Examination of the motor and sensory systems requires in-depth understanding of cortical, brainstem, and spinal cord neuroanatomy and physiology. NICU patients typically have derangements in either of these systems. Patients with spinal cord injury, or postoperative fusion patients should have frequent detailed examinations. An early intervention for a patient with a developing epidural hematoma may return the patient to his or her former level of activity. Likewise, postoperative aneurysm-clipping patients with vasospasm who develop subtle weakness should have their hyperdynamic therapy amplified to ward off additional ischemia. As with peripheral nerve injury, a detailed survey of the sensorimotor systems usually will localize the lesion.

The sensation exam should include several modalities to test several tracts of the cord. A proper examination should test dorsal column function (joint position, two-point discrimination, and vibratory sensation) and spinothalamic tract (pain and temperature). Sacral sparing is also of great importance to help determine the completeness or incompleteness of a spinal cord injury. The peripheral sensory nerves come off the spinal cord in precise, but irregular, distributions or dermatomes. Knowing these dermatomes is critical for localizing injury to a peripheral nerve and/or the spinal cord (Fig. 2–1).

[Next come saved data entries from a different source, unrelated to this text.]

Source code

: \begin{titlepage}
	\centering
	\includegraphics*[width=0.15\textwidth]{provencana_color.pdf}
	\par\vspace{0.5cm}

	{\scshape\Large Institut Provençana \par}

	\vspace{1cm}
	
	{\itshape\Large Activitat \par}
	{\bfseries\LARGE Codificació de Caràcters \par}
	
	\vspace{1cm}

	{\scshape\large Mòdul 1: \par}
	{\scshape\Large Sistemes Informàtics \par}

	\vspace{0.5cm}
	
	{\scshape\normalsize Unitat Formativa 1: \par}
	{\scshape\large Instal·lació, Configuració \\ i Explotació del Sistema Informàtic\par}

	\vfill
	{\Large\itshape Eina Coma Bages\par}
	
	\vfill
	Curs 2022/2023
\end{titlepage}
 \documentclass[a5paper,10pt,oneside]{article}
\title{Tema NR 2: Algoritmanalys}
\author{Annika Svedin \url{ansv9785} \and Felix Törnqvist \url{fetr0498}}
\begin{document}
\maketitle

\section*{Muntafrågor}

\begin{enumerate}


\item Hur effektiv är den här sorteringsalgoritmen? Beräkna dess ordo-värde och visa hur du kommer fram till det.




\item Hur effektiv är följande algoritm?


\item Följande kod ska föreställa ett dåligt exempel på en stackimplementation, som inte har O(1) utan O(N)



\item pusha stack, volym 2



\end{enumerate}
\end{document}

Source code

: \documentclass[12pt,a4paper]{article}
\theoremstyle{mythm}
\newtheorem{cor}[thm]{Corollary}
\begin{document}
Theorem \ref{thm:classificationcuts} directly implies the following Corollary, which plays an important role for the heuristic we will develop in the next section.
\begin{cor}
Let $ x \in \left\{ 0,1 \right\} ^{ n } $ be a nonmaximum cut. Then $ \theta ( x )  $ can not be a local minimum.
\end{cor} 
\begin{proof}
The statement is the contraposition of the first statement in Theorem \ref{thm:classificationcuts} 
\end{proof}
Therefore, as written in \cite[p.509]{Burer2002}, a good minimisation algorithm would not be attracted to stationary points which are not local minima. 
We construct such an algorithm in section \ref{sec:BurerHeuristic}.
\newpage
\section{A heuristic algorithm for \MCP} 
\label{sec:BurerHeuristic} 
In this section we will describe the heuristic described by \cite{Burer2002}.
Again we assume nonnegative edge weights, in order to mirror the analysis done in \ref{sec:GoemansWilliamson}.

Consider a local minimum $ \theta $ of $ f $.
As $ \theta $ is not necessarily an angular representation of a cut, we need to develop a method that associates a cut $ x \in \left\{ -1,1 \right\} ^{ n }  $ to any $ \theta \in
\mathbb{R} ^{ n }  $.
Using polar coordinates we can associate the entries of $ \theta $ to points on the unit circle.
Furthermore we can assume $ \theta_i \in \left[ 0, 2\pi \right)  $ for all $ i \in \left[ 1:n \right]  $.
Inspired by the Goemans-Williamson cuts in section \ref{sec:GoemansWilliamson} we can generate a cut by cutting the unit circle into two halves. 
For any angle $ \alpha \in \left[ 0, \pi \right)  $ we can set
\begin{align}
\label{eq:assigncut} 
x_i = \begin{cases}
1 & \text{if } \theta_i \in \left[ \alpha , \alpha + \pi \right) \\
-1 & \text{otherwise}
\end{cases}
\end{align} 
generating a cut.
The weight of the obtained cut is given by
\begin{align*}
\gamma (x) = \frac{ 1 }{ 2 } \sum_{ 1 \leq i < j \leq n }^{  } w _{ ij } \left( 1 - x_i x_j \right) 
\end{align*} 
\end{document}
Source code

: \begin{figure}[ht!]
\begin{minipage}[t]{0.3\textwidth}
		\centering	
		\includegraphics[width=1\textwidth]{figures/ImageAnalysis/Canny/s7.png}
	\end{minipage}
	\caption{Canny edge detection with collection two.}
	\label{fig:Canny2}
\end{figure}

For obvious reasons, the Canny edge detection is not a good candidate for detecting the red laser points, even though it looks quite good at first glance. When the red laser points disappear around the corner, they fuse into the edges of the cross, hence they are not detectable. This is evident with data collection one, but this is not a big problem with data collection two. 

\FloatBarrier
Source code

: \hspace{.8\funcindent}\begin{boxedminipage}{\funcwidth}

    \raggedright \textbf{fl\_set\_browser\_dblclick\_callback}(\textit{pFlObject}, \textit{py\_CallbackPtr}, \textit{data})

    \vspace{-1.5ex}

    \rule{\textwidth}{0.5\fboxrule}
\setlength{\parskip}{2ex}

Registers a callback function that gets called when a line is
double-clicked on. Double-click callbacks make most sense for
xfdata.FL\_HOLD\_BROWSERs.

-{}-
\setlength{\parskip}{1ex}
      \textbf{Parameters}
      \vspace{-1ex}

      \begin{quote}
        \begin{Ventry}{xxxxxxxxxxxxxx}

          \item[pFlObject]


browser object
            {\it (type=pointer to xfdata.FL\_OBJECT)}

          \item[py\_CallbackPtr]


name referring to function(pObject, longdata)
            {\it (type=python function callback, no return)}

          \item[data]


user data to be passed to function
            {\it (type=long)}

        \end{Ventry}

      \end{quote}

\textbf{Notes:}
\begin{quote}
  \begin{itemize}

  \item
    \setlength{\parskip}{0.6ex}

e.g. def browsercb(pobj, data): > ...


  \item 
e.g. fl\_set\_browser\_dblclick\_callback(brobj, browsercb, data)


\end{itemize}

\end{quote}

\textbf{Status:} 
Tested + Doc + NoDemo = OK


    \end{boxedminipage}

Standard documentation of motor examination is necessary for reliability between examiners. The Royal Medical Research Council of Great Britain developed a standard scale used throughout the world (Table 2–3).

Motor examination should also include testing of muscle tone. Upper motor neuron lesions typically have increased tone. Increased tone may be present in patients in an unexplained coma or sudden deterioration with no clear etiology, and silent status epilepticus should be excluded (Table 2–4).